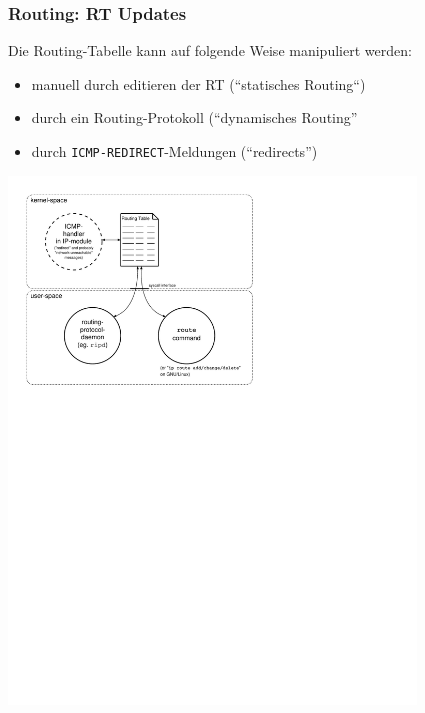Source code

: \documentclass[ignorenonframetext]{beamer}
\begin{document}
\begin{frame}
\frametitle{Routing: RT Updates}
Die Routing-Tabelle kann auf folgende Weise manipuliert werden:
\begin{itemize}
	\item{manuell durch editieren der RT (``statisches Routing``)}
	\item{durch ein Routing-Protokoll (``dynamisches Routing''}
	\item{durch \texttt{ICMP-REDIRECT}-Meldungen (``redirects'')}
\end{itemize}
\begin{center}
	\includegraphics[height=14cm]{routing-rt-manipulation}
\end{center}
\end{frame}
\end{document}
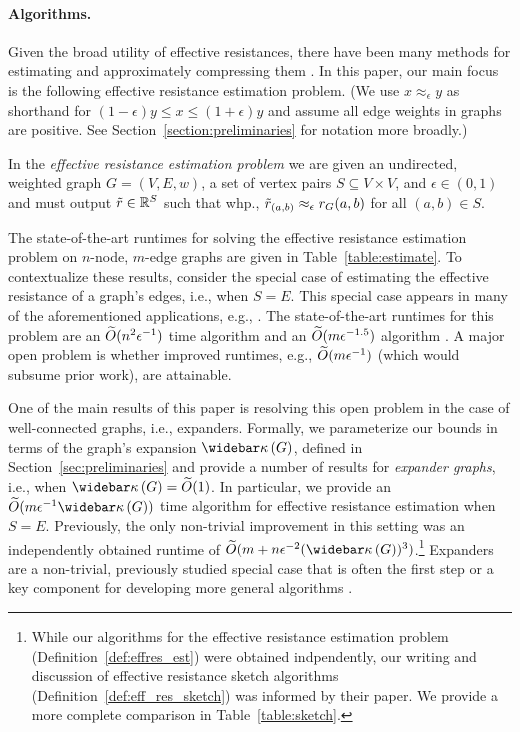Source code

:\paragraph{Algorithms.}
Given the broad utility of effective resistances, there have been many methods for estimating and  approximately compressing them \cite{JS2018, li2022new, chu2018graph, spielman2009graph, goranci2018dynamic}. In this paper, our main focus is the following effective resistance estimation problem. (We use $x \approx_\epsilon y$ as shorthand for $(1 - \epsilon) y \leq x \leq (1 + \epsilon) y$ and assume all edge weights in graphs are positive. See Section~\ref{section:preliminaries} for notation more broadly.)

\begin{definition}
\label{def:effres_est}
In the \emph{effective resistance estimation problem} we are given an undirected, weighted graph $G = (V,E,w)$, a set of vertex pairs $S \subseteq V \times V$, and $\epsilon \in (0, 1)$ and must output $\tilde{r} \in \mathbb{R}^{S}$ such that whp., $\tilde{r}_{(a,b)} \approx_\epsilon {r}_{G}(a,b)$ for all $(a,b) \in S$. 
\end{definition}

The state-of-the-art runtimes for solving the effective resistance estimation problem on $n$-node, $m$-edge graphs are given in Table~\ref{table:estimate}. To contextualize these results, consider the special case of estimating the effective resistance of a graph's edges, i.e., when $S = E$. This special case appears in many of the aforementioned applications, e.g., \cite{christiano2010electrical, schild2018, madry2013navigating, madry2016computing,durfee2017sampling}. The state-of-the-art runtimes for this problem are an $\widetilde{O}( {n^2 \epsilon^{-1}} )$ time algorithm \cite{JS2018} and an $\widetilde{O}( {m \epsilon^{-1.5}} )$ algorithm \cite{chu2018graph}. A major open problem is whether improved runtimes, e.g., $\widetilde{O}( {m \epsilon^{-1}} )$ (which would subsume prior work), are attainable.

One of the main results of this paper is resolving this open problem in the case of well-connected graphs, i.e., expanders.
Formally, we parameterize our bounds in terms of the graph's expansion $\pcondOf{G}$, defined in Section~\ref{sec:preliminaries} and provide a number of results for \emph{expander graphs}, i.e., when $\pcondOf{G} = \Otilde{1}$. In particular, we provide an $\Otilde{m \epsilon^{-1} \pcondOf{G}}$ time algorithm for effective resistance estimation when $S = E$. Previously, the only non-trivial improvement in this setting was an independently obtained runtime of  $\Otilde{m + n\epsilon^{-2} (\pcondOf{G})^{3}}$.\footnote{While our algorithms for the effective resistance estimation problem (Definition~\ref{def:effres_est}) were obtained indpendently, our writing and discussion of effective resistance sketch algorithms (Definition~\ref{def:eff_res_sketch}) was informed by their paper. We provide a more complete comparison in Table~\ref{table:sketch}.} Expanders are a non-trivial, previously studied special case that is often the first step or a key component for developing more general algorithms \cite{dinitz2015resistance}. 

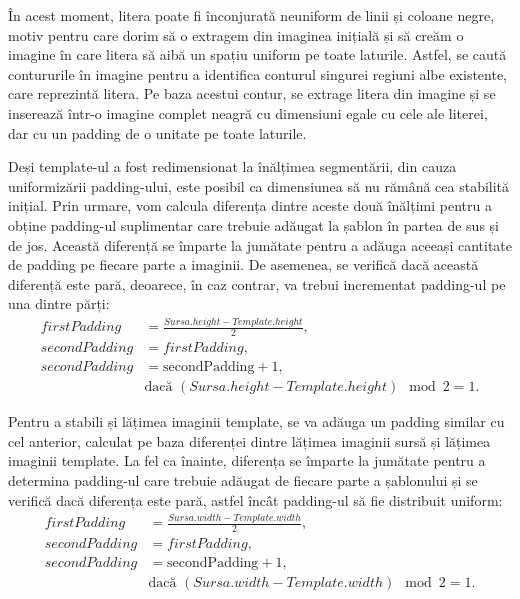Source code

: \documentclass[a4paper,12pt]{report}
\begin{document}
În acest moment, litera poate fi înconjurată neuniform de linii și coloane negre, motiv pentru care dorim să o extragem din imaginea inițială și să creăm o imagine în care litera să aibă un spațiu uniform pe toate laturile. Astfel, se caută contururile în imagine pentru a identifica conturul singurei regiuni albe existente, care reprezintă litera. Pe baza acestui contur, se extrage litera din imagine și se inserează într-o imagine complet neagră cu dimensiuni egale cu cele ale literei, dar cu un padding de o unitate pe toate laturile.

Deși template-ul a fost redimensionat la înălțimea segmentării, din cauza uniformizării padding-ului, este posibil ca dimensiunea să nu rămână cea stabilită inițial. Prin urmare, vom calcula diferența dintre aceste două înălțimi pentru a obține padding-ul suplimentar care trebuie adăugat la șablon în partea de sus și de jos. Această diferență se împarte la jumătate pentru a adăuga aceeași cantitate de padding pe fiecare parte a imaginii. De asemenea, se verifică dacă această diferență este pară, deoarece, în caz contrar, va trebui incrementat padding-ul pe una dintre părți:
\[
    \begin{aligned}
        firstPadding  & = \frac{Sursa.height - Template.height}{2},               \\
        secondPadding & = firstPadding,                                           \\
        secondPadding & = \text{secondPadding} + 1,                               \\
                      & \text{dacă } (Sursa.height - Template.height) \mod 2 = 1.
    \end{aligned}
\]

Pentru a stabili și lățimea imaginii template, se va adăuga un padding similar cu cel anterior, calculat pe baza diferenței dintre lățimea imaginii sursă și lățimea imaginii template. La fel ca înainte, diferența se împarte la jumătate pentru a determina padding-ul care trebuie adăugat de fiecare parte a șablonului și se verifică dacă diferența este pară, astfel încât padding-ul să fie distribuit uniform:
\[
    \begin{aligned}
        firstPadding  & = \frac{Sursa.width - Template.width}{2},               \\
        secondPadding & = firstPadding,                                         \\
        secondPadding & = \text{secondPadding} + 1,                             \\
                      & \text{dacă } (Sursa.width - Template.width) \mod 2 = 1.
    \end{aligned}
\]
\end{document}
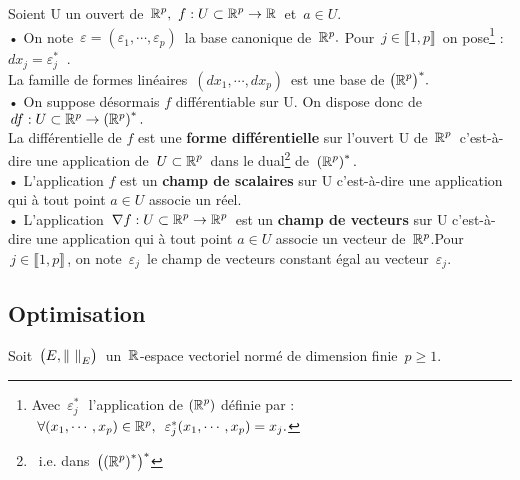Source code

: Soient U un ouvert de \(\displaystyle\,\mathbb{R}^p,\ f:U\subset \mathbb{R}^p\to \mathbb{R}\,\) et \(\,a\in U\).\vspace{0.1cm}\\
• On note \(\,\varepsilon=(\varepsilon_1,\cdots,\varepsilon_p)\,\) la base canonique de \(\,\mathbb{R}^p.\) Pour \(\,j\in \llbracket 1,p \rrbracket\,\) on pose\footnote{Avec $\,\varepsilon_j^*\,\,$ l'application de $\displaystyle\left(\mathbb{R}^p\right)$\expo{*} définie par : \(\ \forall (x_1,\cdots,x_p)\in \mathbb{R}^p,\ \, \varepsilon_j^*(x_1,\cdots,x_p)=x_j.\)\vspace{0.2cm}} : \(dx_j=\varepsilon_j^*\ \) .\vspace{0.1cm}\\
La famille de formes linéaires \(\,(dx_1,\cdots,dx_p)\,\) est une base de \(\displaystyle \bigl(\mathbb{R}^p\bigr)^*.\)\vspace{0.2cm}\\
• On suppose désormais $f$ différentiable sur U. On dispose donc de \(\,df:U\subset\mathbb{R}^p \to \left(\mathbb{R}^p \right)^*.\,\)\\
La différentielle de $f$ est une \textbf{forme différentielle} sur l'ouvert U de $\displaystyle\,\mathbb{R}^p\,$ c'est-à-dire une application de \(\displaystyle \,U\subset \mathbb{R}^p\,\) dans le dual\footnote{\ i.e. dans \(\displaystyle\,\left(\left(\mathbb{R}^p\right)^*\right)^*\)} de \(\displaystyle\,\left(\mathbb{R}^p\right)^*.\)\vspace{0.2cm}\\
• L'application $f$ est un \textbf{champ de scalaires} sur U c'est-à-dire une application qui à tout point \(a\in U\) associe un réel.\vspace{0.2cm}\\
• L'application \(\displaystyle\,\nabla f:U\subset \mathbb{R}^p\to \mathbb{R}^p\,\) est un \textbf{champ de vecteurs} sur U c'est-à-dire une application qui à tout point \(a\in U\) associe un vecteur de \(\,\mathbb{R}^p\).Pour \(\, j\in \llbracket 1,p \rrbracket\,\), on note $\,\varepsilon_j\,$ le champ de vecteurs constant égal au vecteur $\,\varepsilon_j$.

\newpage

\subsection{Optimisation}

\vspace{0.9cm}

\begin{center}
    Soit \(\,\bigl(E,\left\lVert\ \right\rVert_E\bigr)\,\) un \(\,\mathbb{R}\)-espace vectoriel normé de dimension finie $\,p\geq 1$.
\end{center}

▸ **Task brief**: If a record holds a picture, leave the picture out and print everything else exactly.

▸ **Result for this task**:
Source code

: \documentclass[ignorenonframetext]{beamer}
\begin{document}
\begin{frame}
\frametitle{Routing: RT Updates}
Die Routing-Tabelle kann auf folgende Weise manipuliert werden:
\begin{itemize}
	\item{manuell durch editieren der RT (``statisches Routing``)}
	\item{durch ein Routing-Protokoll (``dynamisches Routing''}
	\item{durch \texttt{ICMP-REDIRECT}-Meldungen (``redirects'')}
\end{itemize}
\begin{center}
	\includegraphics[height=14cm]{routing-rt-manipulation}
\end{center}
\end{frame}
\end{document}
Source code

:\paragraph{Algorithms.}
Given the broad utility of effective resistances, there have been many methods for estimating and  approximately compressing them \cite{JS2018, li2022new, chu2018graph, spielman2009graph, goranci2018dynamic}. In this paper, our main focus is the following effective resistance estimation problem. (We use $x \approx_\epsilon y$ as shorthand for $(1 - \epsilon) y \leq x \leq (1 + \epsilon) y$ and assume all edge weights in graphs are positive. See Section~\ref{section:preliminaries} for notation more broadly.)

\begin{definition}
\label{def:effres_est}
In the \emph{effective resistance estimation problem} we are given an undirected, weighted graph $G = (V,E,w)$, a set of vertex pairs $S \subseteq V \times V$, and $\epsilon \in (0, 1)$ and must output $\tilde{r} \in \mathbb{R}^{S}$ such that whp., $\tilde{r}_{(a,b)} \approx_\epsilon {r}_{G}(a,b)$ for all $(a,b) \in S$. 
\end{definition}

The state-of-the-art runtimes for solving the effective resistance estimation problem on $n$-node, $m$-edge graphs are given in Table~\ref{table:estimate}. To contextualize these results, consider the special case of estimating the effective resistance of a graph's edges, i.e., when $S = E$. This special case appears in many of the aforementioned applications, e.g., \cite{christiano2010electrical, schild2018, madry2013navigating, madry2016computing,durfee2017sampling}. The state-of-the-art runtimes for this problem are an $\widetilde{O}( {n^2 \epsilon^{-1}} )$ time algorithm \cite{JS2018} and an $\widetilde{O}( {m \epsilon^{-1.5}} )$ algorithm \cite{chu2018graph}. A major open problem is whether improved runtimes, e.g., $\widetilde{O}( {m \epsilon^{-1}} )$ (which would subsume prior work), are attainable.

One of the main results of this paper is resolving this open problem in the case of well-connected graphs, i.e., expanders.
Formally, we parameterize our bounds in terms of the graph's expansion $\pcondOf{G}$, defined in Section~\ref{sec:preliminaries} and provide a number of results for \emph{expander graphs}, i.e., when $\pcondOf{G} = \Otilde{1}$. In particular, we provide an $\Otilde{m \epsilon^{-1} \pcondOf{G}}$ time algorithm for effective resistance estimation when $S = E$. Previously, the only non-trivial improvement in this setting was an independently obtained runtime of  $\Otilde{m + n\epsilon^{-2} (\pcondOf{G})^{3}}$.\footnote{While our algorithms for the effective resistance estimation problem (Definition~\ref{def:effres_est}) were obtained indpendently, our writing and discussion of effective resistance sketch algorithms (Definition~\ref{def:eff_res_sketch}) was informed by their paper. We provide a more complete comparison in Table~\ref{table:sketch}.} Expanders are a non-trivial, previously studied special case that is often the first step or a key component for developing more general algorithms \cite{dinitz2015resistance}. 

Source code

: \documentclass[a4paper,12pt]{report}
\begin{document}
În acest moment, litera poate fi înconjurată neuniform de linii și coloane negre, motiv pentru care dorim să o extragem din imaginea inițială și să creăm o imagine în care litera să aibă un spațiu uniform pe toate laturile. Astfel, se caută contururile în imagine pentru a identifica conturul singurei regiuni albe existente, care reprezintă litera. Pe baza acestui contur, se extrage litera din imagine și se inserează într-o imagine complet neagră cu dimensiuni egale cu cele ale literei, dar cu un padding de o unitate pe toate laturile.

Deși template-ul a fost redimensionat la înălțimea segmentării, din cauza uniformizării padding-ului, este posibil ca dimensiunea să nu rămână cea stabilită inițial. Prin urmare, vom calcula diferența dintre aceste două înălțimi pentru a obține padding-ul suplimentar care trebuie adăugat la șablon în partea de sus și de jos. Această diferență se împarte la jumătate pentru a adăuga aceeași cantitate de padding pe fiecare parte a imaginii. De asemenea, se verifică dacă această diferență este pară, deoarece, în caz contrar, va trebui incrementat padding-ul pe una dintre părți:
\[
    \begin{aligned}
        firstPadding  & = \frac{Sursa.height - Template.height}{2},               \\
        secondPadding & = firstPadding,                                           \\
        secondPadding & = \text{secondPadding} + 1,                               \\
                      & \text{dacă } (Sursa.height - Template.height) \mod 2 = 1.
    \end{aligned}
\]

Pentru a stabili și lățimea imaginii template, se va adăuga un padding similar cu cel anterior, calculat pe baza diferenței dintre lățimea imaginii sursă și lățimea imaginii template. La fel ca înainte, diferența se împarte la jumătate pentru a determina padding-ul care trebuie adăugat de fiecare parte a șablonului și se verifică dacă diferența este pară, astfel încât padding-ul să fie distribuit uniform:
\[
    \begin{aligned}
        firstPadding  & = \frac{Sursa.width - Template.width}{2},               \\
        secondPadding & = firstPadding,                                         \\
        secondPadding & = \text{secondPadding} + 1,                             \\
                      & \text{dacă } (Sursa.width - Template.width) \mod 2 = 1.
    \end{aligned}
\]
\end{document}
Source code

: Soient U un ouvert de \(\displaystyle\,\mathbb{R}^p,\ f:U\subset \mathbb{R}^p\to \mathbb{R}\,\) et \(\,a\in U\).\vspace{0.1cm}\\
• On note \(\,\varepsilon=(\varepsilon_1,\cdots,\varepsilon_p)\,\) la base canonique de \(\,\mathbb{R}^p.\) Pour \(\,j\in \llbracket 1,p \rrbracket\,\) on pose\footnote{Avec $\,\varepsilon_j^*\,\,$ l'application de $\displaystyle\left(\mathbb{R}^p\right)$\expo{*} définie par : \(\ \forall (x_1,\cdots,x_p)\in \mathbb{R}^p,\ \, \varepsilon_j^*(x_1,\cdots,x_p)=x_j.\)\vspace{0.2cm}} : \(dx_j=\varepsilon_j^*\ \) .\vspace{0.1cm}\\
La famille de formes linéaires \(\,(dx_1,\cdots,dx_p)\,\) est une base de \(\displaystyle \bigl(\mathbb{R}^p\bigr)^*.\)\vspace{0.2cm}\\
• On suppose désormais $f$ différentiable sur U. On dispose donc de \(\,df:U\subset\mathbb{R}^p \to \left(\mathbb{R}^p \right)^*.\,\)\\
La différentielle de $f$ est une \textbf{forme différentielle} sur l'ouvert U de $\displaystyle\,\mathbb{R}^p\,$ c'est-à-dire une application de \(\displaystyle \,U\subset \mathbb{R}^p\,\) dans le dual\footnote{\ i.e. dans \(\displaystyle\,\left(\left(\mathbb{R}^p\right)^*\right)^*\)} de \(\displaystyle\,\left(\mathbb{R}^p\right)^*.\)\vspace{0.2cm}\\
• L'application $f$ est un \textbf{champ de scalaires} sur U c'est-à-dire une application qui à tout point \(a\in U\) associe un réel.\vspace{0.2cm}\\
• L'application \(\displaystyle\,\nabla f:U\subset \mathbb{R}^p\to \mathbb{R}^p\,\) est un \textbf{champ de vecteurs} sur U c'est-à-dire une application qui à tout point \(a\in U\) associe un vecteur de \(\,\mathbb{R}^p\).Pour \(\, j\in \llbracket 1,p \rrbracket\,\), on note $\,\varepsilon_j\,$ le champ de vecteurs constant égal au vecteur $\,\varepsilon_j$.

\newpage

\subsection{Optimisation}

\vspace{0.9cm}

\begin{center}
    Soit \(\,\bigl(E,\left\lVert\ \right\rVert_E\bigr)\,\) un \(\,\mathbb{R}\)-espace vectoriel normé de dimension finie $\,p\geq 1$.
\end{center}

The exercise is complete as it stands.